* EXTRACTED DATA:
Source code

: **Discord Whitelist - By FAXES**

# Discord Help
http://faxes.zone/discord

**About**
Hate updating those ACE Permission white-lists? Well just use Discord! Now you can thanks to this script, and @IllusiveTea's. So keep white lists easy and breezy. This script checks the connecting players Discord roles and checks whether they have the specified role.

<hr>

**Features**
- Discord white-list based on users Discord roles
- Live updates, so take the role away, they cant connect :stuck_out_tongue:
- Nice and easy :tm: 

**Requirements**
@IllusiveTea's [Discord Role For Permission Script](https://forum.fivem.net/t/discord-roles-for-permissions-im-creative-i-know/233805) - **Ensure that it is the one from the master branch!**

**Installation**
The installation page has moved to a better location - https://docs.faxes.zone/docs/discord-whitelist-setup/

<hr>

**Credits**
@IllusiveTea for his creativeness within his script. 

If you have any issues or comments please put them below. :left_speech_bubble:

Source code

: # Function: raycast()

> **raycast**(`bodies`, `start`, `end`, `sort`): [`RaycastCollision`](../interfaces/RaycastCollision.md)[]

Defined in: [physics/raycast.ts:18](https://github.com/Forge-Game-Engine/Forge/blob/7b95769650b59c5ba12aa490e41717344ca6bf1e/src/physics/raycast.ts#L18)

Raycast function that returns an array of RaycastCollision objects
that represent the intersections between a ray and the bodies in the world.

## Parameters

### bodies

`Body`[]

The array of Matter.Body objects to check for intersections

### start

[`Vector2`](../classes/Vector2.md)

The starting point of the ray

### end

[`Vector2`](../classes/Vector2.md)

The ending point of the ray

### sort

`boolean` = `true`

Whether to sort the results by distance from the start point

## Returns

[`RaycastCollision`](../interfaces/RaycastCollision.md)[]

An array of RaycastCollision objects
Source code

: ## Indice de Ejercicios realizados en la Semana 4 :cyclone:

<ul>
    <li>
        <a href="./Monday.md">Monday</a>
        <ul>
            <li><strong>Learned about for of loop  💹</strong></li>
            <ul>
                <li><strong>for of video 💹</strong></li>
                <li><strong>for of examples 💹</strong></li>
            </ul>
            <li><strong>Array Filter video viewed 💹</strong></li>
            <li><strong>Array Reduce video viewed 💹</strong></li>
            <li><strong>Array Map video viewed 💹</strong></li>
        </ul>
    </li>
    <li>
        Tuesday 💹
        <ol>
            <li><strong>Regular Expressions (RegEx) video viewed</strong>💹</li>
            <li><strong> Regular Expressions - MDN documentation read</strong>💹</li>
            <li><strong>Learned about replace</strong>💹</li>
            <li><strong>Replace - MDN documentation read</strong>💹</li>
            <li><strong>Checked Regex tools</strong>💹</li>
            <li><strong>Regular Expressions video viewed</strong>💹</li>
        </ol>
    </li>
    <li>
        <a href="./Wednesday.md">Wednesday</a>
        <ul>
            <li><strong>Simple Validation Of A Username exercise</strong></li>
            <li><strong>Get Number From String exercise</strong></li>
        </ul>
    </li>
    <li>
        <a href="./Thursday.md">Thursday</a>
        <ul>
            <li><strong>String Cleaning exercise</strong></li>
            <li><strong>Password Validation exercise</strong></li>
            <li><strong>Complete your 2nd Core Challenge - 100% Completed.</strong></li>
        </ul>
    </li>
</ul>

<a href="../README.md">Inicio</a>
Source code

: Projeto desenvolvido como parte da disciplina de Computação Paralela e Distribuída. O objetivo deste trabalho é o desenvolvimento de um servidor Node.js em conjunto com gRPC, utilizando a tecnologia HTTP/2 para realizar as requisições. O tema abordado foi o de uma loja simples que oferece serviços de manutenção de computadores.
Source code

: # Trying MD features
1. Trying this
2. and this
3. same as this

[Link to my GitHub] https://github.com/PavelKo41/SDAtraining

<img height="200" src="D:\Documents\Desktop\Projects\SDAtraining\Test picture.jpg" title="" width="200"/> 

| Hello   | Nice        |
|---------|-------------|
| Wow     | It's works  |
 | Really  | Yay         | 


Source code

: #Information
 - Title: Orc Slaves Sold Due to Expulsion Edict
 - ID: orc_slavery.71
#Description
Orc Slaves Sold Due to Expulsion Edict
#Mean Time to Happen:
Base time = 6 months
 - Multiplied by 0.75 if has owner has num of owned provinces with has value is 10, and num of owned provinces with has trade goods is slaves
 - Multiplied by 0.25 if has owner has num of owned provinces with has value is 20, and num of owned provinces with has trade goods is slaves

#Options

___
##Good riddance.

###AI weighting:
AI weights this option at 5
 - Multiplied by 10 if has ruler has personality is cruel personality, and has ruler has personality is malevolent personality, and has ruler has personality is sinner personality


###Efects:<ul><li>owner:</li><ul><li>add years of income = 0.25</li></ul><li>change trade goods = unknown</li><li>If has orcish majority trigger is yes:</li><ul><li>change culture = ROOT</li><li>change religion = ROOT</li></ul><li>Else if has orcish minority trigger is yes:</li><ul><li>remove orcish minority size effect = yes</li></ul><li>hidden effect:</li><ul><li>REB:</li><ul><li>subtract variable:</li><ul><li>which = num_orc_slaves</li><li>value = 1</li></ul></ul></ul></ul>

* WORK REQUEST: With the line containing "- Title: Orc" as the first and the last line above as the final one, copy those lines exactly and no others.

* WRITTEN RESPONSE:
 - Title: Orc Slaves Sold Due to Expulsion Edict
 - ID: orc_slavery.71
#Description
Orc Slaves Sold Due to Expulsion Edict
#Mean Time to Happen:
Base time = 6 months
 - Multiplied by 0.75 if has owner has num of owned provinces with has value is 10, and num of owned provinces with has trade goods is slaves
 - Multiplied by 0.25 if has owner has num of owned provinces with has value is 20, and num of owned provinces with has trade goods is slaves

#Options

___
##Good riddance.

###AI weighting:
AI weights this option at 5
 - Multiplied by 10 if has ruler has personality is cruel personality, and has ruler has personality is malevolent personality, and has ruler has personality is sinner personality


###Efects:<ul><li>owner:</li><ul><li>add years of income = 0.25</li></ul><li>change trade goods = unknown</li><li>If has orcish majority trigger is yes:</li><ul><li>change culture = ROOT</li><li>change religion = ROOT</li></ul><li>Else if has orcish minority trigger is yes:</li><ul><li>remove orcish minority size effect = yes</li></ul><li>hidden effect:</li><ul><li>REB:</li><ul><li>subtract variable:</li><ul><li>which = num_orc_slaves</li><li>value = 1</li></ul></ul></ul></ul>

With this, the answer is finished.